* **EXERCISE**
Look through the lines below for the word "Elan", and copy every line that has it.

* **Dataset entries**
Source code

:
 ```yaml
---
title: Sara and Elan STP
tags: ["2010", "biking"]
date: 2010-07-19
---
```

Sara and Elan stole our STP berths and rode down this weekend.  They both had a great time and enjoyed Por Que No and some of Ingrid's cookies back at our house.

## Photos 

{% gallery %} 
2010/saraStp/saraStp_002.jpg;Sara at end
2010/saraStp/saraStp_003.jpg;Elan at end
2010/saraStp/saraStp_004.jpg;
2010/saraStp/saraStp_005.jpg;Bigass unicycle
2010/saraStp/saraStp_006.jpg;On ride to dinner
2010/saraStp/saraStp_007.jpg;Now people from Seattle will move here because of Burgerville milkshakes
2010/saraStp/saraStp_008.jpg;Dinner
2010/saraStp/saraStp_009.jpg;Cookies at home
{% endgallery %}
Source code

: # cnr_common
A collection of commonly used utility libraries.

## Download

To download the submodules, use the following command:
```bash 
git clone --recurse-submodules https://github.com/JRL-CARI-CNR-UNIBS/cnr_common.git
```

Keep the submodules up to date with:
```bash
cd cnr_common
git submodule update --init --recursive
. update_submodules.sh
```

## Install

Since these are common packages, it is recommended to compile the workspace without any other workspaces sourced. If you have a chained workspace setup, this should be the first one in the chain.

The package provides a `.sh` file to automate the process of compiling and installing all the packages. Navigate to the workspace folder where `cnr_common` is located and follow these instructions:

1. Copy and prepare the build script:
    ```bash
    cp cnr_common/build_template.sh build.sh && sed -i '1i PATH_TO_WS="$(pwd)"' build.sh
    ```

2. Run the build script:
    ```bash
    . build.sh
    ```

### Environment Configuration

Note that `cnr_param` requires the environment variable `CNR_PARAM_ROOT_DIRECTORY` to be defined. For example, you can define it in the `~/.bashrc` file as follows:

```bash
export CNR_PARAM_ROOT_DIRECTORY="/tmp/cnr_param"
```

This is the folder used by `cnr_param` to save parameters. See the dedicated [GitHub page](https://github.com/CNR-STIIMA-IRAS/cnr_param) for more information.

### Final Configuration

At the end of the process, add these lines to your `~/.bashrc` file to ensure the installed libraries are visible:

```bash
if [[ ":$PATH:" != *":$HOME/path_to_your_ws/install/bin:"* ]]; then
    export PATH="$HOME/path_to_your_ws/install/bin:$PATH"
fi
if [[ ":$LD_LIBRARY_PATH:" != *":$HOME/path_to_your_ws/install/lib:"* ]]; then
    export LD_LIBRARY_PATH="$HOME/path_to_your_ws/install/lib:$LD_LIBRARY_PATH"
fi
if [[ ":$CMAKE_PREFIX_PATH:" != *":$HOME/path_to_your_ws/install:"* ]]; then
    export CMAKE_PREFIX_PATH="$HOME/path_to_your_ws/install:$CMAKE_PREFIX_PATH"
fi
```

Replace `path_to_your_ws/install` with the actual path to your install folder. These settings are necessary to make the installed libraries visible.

* **RESULT OF THE EXERCISE**
title: Sara and Elan STP
Sara and Elan stole our STP berths and rode down this weekend.  They both had a great time and enjoyed Por Que No and some of Ingrid's cookies back at our house.
2010/saraStp/saraStp_003.jpg;Elan at end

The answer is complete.